> _WORK REQUIRED_
The entries below contain a line with "Continuously monitors radiation" and a line with "Hardware: RPi5 + Geiger counter". Retype exactly everything from the first down to the second, both included, and nothing else.

> _DATASET RECORDS_
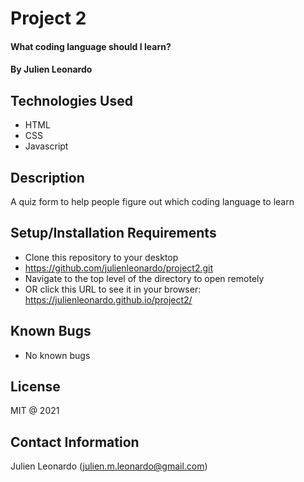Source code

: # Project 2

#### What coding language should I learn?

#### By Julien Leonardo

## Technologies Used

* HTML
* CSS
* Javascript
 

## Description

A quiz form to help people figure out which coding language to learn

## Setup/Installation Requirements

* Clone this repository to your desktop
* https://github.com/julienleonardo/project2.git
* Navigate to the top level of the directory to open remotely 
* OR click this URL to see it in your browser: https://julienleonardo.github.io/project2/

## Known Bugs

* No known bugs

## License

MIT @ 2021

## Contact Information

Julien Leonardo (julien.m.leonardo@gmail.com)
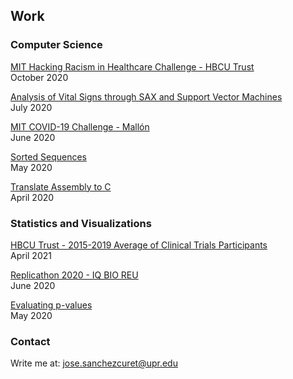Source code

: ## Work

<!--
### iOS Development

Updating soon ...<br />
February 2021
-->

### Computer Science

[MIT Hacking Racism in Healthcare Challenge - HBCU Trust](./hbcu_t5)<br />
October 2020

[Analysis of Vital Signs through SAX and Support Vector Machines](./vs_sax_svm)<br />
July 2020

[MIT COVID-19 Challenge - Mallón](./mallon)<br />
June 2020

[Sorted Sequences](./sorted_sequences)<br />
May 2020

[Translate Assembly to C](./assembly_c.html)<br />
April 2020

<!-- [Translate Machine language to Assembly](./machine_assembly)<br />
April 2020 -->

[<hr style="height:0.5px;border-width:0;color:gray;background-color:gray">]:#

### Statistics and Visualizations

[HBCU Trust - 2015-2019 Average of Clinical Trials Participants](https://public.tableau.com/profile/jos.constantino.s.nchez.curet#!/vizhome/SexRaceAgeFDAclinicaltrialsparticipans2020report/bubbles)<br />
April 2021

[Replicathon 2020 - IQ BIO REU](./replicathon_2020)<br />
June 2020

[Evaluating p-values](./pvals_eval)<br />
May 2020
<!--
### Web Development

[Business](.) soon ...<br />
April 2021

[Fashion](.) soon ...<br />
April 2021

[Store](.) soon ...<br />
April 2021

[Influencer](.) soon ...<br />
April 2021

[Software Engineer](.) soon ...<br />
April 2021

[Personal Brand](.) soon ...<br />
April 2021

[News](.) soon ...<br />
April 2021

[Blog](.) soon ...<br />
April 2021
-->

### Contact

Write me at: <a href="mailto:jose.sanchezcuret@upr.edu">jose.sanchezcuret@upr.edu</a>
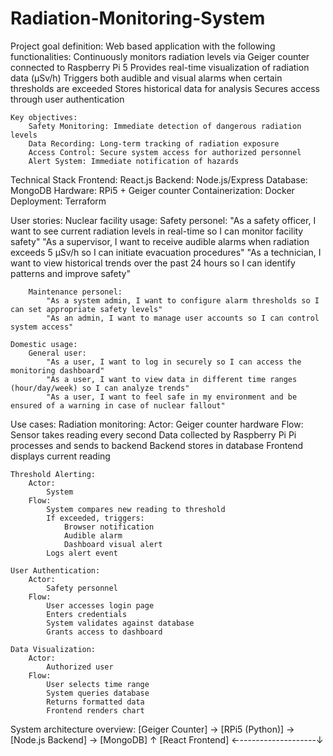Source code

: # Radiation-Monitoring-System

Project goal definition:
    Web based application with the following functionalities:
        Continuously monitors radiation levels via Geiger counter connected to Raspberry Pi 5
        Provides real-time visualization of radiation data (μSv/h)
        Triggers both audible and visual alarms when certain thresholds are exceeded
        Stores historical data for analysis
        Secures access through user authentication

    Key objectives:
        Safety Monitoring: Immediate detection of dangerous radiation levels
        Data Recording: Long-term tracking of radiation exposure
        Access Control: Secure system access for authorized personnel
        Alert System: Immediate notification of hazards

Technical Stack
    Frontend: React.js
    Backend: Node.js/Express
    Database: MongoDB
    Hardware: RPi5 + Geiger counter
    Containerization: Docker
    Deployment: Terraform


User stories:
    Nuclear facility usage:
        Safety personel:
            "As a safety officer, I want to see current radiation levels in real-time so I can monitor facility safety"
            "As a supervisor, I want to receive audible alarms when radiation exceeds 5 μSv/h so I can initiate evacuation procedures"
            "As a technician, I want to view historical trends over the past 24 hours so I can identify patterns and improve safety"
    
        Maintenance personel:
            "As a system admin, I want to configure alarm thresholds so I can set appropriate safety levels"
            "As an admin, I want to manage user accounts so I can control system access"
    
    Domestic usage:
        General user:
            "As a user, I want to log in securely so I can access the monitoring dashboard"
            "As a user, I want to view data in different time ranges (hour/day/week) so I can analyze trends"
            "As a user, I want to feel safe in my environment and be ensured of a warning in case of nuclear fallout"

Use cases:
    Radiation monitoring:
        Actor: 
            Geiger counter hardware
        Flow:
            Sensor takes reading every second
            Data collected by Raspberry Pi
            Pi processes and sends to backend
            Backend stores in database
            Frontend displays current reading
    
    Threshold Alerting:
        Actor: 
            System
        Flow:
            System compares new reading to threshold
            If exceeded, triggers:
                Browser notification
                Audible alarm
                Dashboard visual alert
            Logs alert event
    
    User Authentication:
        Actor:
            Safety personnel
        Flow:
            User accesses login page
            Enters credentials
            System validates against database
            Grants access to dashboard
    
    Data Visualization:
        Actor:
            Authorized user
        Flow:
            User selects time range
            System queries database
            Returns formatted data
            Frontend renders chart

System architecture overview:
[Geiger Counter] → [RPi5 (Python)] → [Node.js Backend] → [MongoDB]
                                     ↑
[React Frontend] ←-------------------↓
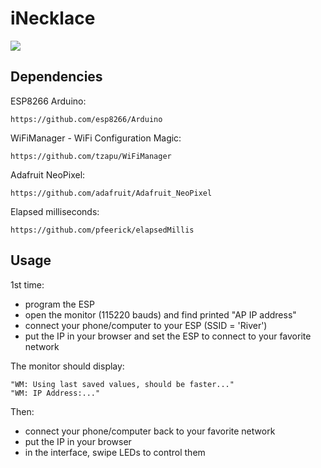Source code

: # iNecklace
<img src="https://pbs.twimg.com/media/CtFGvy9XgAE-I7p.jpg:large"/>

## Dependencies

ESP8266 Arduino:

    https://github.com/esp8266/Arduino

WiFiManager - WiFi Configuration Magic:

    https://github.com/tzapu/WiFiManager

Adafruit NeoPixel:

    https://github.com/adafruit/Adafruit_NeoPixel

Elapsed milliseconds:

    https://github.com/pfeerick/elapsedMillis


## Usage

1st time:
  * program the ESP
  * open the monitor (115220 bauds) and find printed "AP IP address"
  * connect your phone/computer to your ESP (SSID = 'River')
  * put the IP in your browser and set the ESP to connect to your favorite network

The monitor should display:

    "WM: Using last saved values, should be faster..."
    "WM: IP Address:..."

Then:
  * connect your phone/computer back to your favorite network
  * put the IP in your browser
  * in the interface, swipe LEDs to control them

---

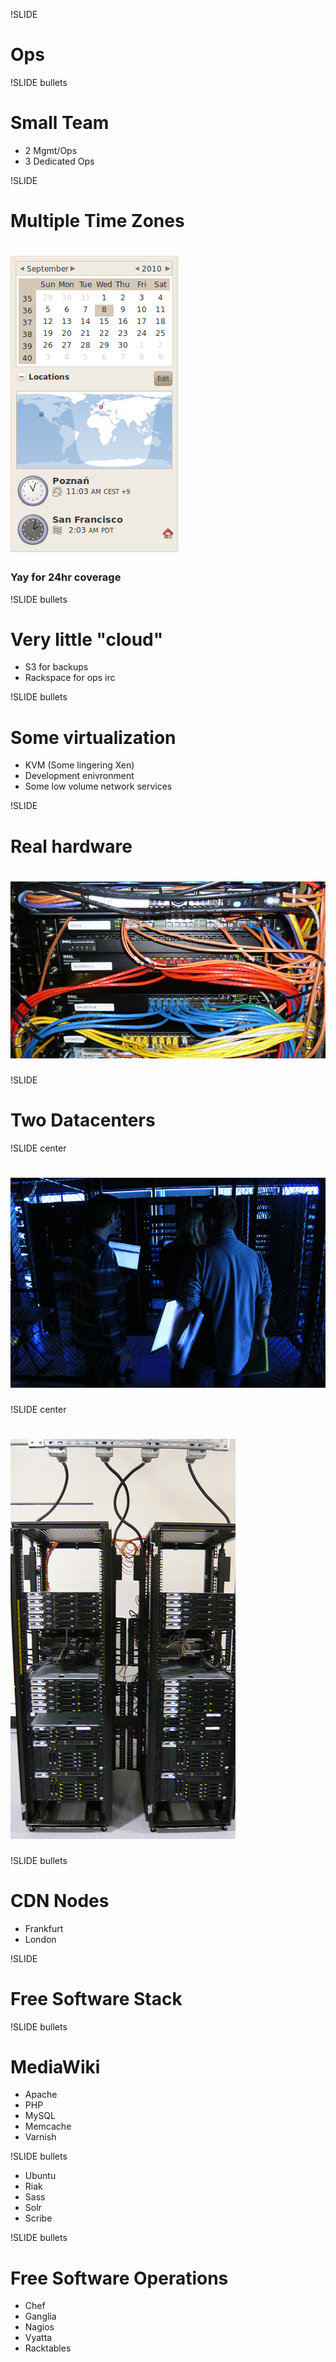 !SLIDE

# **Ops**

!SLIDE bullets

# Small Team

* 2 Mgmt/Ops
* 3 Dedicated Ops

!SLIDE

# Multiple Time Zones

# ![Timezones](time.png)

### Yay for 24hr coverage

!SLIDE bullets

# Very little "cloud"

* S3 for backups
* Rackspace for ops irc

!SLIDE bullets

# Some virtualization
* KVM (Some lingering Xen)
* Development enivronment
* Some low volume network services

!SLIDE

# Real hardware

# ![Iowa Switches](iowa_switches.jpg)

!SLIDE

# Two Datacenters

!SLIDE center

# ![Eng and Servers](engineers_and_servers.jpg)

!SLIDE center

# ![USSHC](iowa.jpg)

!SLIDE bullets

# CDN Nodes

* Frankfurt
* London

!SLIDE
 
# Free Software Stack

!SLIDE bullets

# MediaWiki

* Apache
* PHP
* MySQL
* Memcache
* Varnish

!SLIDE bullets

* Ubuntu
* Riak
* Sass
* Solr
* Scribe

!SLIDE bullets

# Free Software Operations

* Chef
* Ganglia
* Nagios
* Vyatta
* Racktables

---

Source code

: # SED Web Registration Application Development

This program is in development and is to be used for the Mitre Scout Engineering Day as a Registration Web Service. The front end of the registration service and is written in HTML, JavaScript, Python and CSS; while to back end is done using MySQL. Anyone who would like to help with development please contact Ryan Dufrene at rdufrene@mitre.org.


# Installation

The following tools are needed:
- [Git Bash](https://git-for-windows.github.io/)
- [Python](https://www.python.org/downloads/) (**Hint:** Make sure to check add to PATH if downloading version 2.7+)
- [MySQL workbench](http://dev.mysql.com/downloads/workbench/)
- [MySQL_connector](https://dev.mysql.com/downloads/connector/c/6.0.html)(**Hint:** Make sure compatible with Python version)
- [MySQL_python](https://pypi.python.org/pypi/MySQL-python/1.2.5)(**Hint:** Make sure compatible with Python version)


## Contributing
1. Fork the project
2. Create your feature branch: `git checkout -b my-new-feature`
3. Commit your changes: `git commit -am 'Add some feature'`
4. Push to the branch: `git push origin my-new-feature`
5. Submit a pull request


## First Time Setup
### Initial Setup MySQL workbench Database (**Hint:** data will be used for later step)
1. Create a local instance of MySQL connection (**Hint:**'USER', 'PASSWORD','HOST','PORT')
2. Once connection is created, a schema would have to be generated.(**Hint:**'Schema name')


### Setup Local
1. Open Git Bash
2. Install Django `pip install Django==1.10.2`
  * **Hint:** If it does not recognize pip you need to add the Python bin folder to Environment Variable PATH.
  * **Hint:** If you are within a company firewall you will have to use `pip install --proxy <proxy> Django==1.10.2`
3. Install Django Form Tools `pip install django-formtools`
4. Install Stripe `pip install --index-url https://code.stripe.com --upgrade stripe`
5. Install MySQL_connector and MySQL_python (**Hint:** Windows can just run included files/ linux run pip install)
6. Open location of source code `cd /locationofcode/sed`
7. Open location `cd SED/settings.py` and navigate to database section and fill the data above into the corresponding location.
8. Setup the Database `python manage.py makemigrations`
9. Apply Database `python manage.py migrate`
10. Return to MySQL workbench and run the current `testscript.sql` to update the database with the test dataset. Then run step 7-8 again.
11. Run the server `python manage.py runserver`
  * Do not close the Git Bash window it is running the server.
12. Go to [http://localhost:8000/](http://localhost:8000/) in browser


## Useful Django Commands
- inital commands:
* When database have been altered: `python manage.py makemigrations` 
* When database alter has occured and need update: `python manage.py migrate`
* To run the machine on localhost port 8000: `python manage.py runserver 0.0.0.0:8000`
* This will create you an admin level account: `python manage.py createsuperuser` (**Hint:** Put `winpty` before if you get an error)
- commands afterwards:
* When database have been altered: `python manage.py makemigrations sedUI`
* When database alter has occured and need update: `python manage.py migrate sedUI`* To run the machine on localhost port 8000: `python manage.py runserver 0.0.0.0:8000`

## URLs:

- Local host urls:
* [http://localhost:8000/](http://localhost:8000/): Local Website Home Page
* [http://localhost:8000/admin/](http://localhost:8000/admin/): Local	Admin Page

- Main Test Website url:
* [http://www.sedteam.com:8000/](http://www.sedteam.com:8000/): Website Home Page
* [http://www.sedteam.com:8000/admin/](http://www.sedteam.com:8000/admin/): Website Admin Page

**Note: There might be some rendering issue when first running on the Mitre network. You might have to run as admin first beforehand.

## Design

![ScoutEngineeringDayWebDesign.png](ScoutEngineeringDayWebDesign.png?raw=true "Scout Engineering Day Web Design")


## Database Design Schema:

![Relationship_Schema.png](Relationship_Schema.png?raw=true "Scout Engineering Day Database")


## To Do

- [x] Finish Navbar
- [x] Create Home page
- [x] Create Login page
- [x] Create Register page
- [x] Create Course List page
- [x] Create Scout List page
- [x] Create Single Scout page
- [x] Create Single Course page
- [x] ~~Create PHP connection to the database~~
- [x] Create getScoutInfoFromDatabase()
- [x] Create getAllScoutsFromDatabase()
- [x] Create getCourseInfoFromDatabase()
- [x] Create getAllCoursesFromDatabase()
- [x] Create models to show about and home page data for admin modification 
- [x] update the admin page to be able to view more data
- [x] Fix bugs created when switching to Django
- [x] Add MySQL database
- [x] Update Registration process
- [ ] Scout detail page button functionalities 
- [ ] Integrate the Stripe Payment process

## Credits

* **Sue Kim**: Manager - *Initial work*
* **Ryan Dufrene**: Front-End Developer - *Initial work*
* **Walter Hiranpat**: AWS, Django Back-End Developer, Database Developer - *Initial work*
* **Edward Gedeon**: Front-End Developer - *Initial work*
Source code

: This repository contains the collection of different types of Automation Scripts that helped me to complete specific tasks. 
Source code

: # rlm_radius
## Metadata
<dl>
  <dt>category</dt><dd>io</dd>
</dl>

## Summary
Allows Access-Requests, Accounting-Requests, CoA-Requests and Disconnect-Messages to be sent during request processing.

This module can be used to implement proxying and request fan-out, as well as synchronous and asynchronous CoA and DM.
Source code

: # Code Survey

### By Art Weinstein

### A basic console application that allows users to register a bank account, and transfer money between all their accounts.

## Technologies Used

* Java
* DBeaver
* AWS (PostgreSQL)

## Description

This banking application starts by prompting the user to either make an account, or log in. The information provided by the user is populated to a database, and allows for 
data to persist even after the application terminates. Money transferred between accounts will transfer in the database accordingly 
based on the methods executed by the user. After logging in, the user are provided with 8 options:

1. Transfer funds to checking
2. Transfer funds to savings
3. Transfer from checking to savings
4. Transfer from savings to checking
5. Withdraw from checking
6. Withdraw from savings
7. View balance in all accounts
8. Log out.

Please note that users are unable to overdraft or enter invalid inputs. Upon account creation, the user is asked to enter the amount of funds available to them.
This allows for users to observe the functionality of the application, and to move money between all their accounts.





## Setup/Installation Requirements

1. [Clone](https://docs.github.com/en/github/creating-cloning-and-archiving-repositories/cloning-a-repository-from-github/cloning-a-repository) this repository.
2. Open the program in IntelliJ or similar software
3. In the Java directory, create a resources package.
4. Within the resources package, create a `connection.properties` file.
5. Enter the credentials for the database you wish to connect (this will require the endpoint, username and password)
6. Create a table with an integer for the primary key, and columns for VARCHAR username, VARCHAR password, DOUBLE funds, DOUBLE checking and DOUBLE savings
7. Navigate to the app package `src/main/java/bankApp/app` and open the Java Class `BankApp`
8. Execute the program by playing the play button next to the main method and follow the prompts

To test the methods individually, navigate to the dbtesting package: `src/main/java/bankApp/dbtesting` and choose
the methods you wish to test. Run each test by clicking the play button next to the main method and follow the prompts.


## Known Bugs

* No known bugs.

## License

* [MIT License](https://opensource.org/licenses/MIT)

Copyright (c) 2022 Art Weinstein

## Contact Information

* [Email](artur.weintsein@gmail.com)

> _RESULT OF THE TASK_
        Continuously monitors radiation levels via Geiger counter connected to Raspberry Pi 5
        Provides real-time visualization of radiation data (μSv/h)
        Triggers both audible and visual alarms when certain thresholds are exceeded
        Stores historical data for analysis
        Secures access through user authentication

    Key objectives:
        Safety Monitoring: Immediate detection of dangerous radiation levels
        Data Recording: Long-term tracking of radiation exposure
        Access Control: Secure system access for authorized personnel
        Alert System: Immediate notification of hazards

Technical Stack
    Frontend: React.js
    Backend: Node.js/Express
    Database: MongoDB
    Hardware: RPi5 + Geiger counter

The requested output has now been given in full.